• Problem requirements: Lines before the one containing "- 这里需要注意的是，在统计" are left out; that line and all after it, through the end of the records, must be transcribed exactly.

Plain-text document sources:
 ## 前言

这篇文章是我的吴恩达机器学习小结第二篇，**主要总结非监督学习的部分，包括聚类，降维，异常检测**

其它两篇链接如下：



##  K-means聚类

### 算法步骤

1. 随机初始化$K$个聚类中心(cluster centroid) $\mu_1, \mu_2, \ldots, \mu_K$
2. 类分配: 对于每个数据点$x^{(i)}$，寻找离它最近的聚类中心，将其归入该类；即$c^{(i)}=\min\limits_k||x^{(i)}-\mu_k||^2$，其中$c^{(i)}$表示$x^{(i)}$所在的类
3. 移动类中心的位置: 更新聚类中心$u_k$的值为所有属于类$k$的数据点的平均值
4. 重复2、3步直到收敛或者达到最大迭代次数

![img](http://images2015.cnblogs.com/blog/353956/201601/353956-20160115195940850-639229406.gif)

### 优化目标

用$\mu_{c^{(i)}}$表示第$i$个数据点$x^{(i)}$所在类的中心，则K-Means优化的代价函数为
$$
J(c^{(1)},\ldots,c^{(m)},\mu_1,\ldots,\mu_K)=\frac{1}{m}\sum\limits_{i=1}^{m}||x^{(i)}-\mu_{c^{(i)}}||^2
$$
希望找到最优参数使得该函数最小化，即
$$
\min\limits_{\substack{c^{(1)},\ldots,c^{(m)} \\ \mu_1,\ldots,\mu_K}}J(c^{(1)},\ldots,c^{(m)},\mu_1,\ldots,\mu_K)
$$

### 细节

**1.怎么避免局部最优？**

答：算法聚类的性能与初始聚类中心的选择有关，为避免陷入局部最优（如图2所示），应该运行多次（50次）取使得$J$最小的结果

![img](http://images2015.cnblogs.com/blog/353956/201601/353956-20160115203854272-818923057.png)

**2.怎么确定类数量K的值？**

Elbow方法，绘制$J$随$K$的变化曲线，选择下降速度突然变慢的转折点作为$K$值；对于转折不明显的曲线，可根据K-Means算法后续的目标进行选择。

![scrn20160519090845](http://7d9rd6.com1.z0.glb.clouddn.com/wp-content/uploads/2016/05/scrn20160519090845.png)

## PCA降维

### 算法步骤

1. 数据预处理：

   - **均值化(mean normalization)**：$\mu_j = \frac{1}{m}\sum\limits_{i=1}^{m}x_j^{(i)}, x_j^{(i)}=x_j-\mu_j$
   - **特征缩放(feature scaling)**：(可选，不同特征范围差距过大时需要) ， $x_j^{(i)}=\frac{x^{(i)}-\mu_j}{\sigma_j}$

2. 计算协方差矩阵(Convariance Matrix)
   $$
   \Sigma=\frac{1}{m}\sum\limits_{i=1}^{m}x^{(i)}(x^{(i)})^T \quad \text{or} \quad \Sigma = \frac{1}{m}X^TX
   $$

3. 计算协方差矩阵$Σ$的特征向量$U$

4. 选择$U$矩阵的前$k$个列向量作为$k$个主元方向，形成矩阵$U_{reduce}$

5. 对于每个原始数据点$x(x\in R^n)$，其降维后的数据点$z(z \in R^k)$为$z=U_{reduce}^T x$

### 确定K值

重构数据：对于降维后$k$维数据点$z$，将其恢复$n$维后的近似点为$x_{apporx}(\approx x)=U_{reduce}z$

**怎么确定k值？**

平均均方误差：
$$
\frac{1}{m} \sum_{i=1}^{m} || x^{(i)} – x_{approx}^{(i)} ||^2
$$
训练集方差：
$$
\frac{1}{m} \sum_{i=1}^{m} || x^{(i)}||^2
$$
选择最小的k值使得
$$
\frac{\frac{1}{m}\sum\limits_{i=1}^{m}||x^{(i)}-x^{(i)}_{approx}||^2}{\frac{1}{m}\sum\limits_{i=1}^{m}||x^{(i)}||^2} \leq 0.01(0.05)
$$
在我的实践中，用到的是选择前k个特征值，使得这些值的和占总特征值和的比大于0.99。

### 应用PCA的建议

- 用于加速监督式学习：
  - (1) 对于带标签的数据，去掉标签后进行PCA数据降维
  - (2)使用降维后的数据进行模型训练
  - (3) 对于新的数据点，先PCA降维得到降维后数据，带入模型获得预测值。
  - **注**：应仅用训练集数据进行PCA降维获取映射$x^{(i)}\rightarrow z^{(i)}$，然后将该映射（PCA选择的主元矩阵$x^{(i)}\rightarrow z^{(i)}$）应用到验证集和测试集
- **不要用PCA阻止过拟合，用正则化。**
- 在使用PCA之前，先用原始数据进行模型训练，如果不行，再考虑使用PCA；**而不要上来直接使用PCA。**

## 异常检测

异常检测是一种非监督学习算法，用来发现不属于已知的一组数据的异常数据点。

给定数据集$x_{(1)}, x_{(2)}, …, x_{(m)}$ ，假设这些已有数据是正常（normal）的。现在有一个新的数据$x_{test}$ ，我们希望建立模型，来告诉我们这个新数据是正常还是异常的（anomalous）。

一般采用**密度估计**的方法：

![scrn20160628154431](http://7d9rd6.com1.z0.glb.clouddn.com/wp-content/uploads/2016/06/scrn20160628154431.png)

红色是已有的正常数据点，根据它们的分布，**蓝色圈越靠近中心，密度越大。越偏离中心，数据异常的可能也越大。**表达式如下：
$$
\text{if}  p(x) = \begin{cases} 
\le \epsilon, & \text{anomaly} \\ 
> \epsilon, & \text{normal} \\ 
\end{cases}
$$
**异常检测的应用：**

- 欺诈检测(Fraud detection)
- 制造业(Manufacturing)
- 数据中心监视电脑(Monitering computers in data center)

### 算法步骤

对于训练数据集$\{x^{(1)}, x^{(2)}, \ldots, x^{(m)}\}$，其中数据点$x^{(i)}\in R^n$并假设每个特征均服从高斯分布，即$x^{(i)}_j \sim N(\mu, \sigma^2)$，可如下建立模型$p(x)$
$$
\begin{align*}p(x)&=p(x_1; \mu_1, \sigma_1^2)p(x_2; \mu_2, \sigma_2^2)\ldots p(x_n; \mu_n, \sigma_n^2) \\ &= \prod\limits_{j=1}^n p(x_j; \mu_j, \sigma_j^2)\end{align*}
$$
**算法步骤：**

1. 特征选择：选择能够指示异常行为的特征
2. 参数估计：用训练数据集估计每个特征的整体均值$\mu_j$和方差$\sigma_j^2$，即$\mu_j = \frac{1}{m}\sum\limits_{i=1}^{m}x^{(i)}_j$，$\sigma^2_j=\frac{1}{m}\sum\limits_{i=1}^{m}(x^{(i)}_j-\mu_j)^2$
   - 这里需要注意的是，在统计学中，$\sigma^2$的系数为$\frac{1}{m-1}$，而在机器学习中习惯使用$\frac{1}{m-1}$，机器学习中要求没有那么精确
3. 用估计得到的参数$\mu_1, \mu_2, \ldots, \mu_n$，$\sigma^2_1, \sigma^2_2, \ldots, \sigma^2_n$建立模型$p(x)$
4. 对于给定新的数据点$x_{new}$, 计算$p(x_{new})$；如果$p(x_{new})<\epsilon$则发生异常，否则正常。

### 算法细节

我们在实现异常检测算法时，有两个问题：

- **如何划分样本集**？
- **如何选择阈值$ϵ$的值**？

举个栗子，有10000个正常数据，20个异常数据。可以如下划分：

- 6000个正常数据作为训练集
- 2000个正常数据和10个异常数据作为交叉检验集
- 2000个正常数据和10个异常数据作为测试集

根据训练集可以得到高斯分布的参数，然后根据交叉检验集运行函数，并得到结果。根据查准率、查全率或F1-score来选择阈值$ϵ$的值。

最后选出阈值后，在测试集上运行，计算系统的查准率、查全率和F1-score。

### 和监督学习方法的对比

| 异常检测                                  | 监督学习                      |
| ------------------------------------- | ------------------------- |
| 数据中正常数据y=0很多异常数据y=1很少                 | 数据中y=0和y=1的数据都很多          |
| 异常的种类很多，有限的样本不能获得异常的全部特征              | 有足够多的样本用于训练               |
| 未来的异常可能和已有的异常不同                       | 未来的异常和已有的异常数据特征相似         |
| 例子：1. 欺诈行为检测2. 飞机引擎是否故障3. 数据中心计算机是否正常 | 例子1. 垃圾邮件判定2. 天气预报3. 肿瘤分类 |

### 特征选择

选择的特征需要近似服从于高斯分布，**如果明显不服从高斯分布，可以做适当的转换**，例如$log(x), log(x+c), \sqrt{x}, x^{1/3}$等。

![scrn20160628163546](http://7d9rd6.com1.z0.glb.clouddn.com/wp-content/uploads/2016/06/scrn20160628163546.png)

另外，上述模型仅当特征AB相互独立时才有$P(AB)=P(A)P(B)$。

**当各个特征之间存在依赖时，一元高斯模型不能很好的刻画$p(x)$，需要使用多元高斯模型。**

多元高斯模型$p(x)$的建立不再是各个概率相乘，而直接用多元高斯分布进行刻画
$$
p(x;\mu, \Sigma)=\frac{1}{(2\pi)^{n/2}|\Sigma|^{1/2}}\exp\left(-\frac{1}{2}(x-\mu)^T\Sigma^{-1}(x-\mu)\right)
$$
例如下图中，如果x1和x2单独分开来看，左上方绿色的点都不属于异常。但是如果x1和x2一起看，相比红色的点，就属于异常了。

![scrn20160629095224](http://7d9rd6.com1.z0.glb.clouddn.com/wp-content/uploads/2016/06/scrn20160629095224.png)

• Response to this task:
   - 这里需要注意的是，在统计学中，$\sigma^2$的系数为$\frac{1}{m-1}$，而在机器学习中习惯使用$\frac{1}{m-1}$，机器学习中要求没有那么精确
3. 用估计得到的参数$\mu_1, \mu_2, \ldots, \mu_n$，$\sigma^2_1, \sigma^2_2, \ldots, \sigma^2_n$建立模型$p(x)$
4. 对于给定新的数据点$x_{new}$, 计算$p(x_{new})$；如果$p(x_{new})<\epsilon$则发生异常，否则正常。

### 算法细节

我们在实现异常检测算法时，有两个问题：

- **如何划分样本集**？
- **如何选择阈值$ϵ$的值**？

举个栗子，有10000个正常数据，20个异常数据。可以如下划分：

- 6000个正常数据作为训练集
- 2000个正常数据和10个异常数据作为交叉检验集
- 2000个正常数据和10个异常数据作为测试集

根据训练集可以得到高斯分布的参数，然后根据交叉检验集运行函数，并得到结果。根据查准率、查全率或F1-score来选择阈值$ϵ$的值。

最后选出阈值后，在测试集上运行，计算系统的查准率、查全率和F1-score。

### 和监督学习方法的对比

| 异常检测                                  | 监督学习                      |
| ------------------------------------- | ------------------------- |
| 数据中正常数据y=0很多异常数据y=1很少                 | 数据中y=0和y=1的数据都很多          |
| 异常的种类很多，有限的样本不能获得异常的全部特征              | 有足够多的样本用于训练               |
| 未来的异常可能和已有的异常不同                       | 未来的异常和已有的异常数据特征相似         |
| 例子：1. 欺诈行为检测2. 飞机引擎是否故障3. 数据中心计算机是否正常 | 例子1. 垃圾邮件判定2. 天气预报3. 肿瘤分类 |

### 特征选择

选择的特征需要近似服从于高斯分布，**如果明显不服从高斯分布，可以做适当的转换**，例如$log(x), log(x+c), \sqrt{x}, x^{1/3}$等。

![scrn20160628163546](http://7d9rd6.com1.z0.glb.clouddn.com/wp-content/uploads/2016/06/scrn20160628163546.png)

另外，上述模型仅当特征AB相互独立时才有$P(AB)=P(A)P(B)$。

**当各个特征之间存在依赖时，一元高斯模型不能很好的刻画$p(x)$，需要使用多元高斯模型。**

多元高斯模型$p(x)$的建立不再是各个概率相乘，而直接用多元高斯分布进行刻画
$$
p(x;\mu, \Sigma)=\frac{1}{(2\pi)^{n/2}|\Sigma|^{1/2}}\exp\left(-\frac{1}{2}(x-\mu)^T\Sigma^{-1}(x-\mu)\right)
$$
例如下图中，如果x1和x2单独分开来看，左上方绿色的点都不属于异常。但是如果x1和x2一起看，相比红色的点，就属于异常了。

![scrn20160629095224](http://7d9rd6.com1.z0.glb.clouddn.com/wp-content/uploads/2016/06/scrn20160629095224.png)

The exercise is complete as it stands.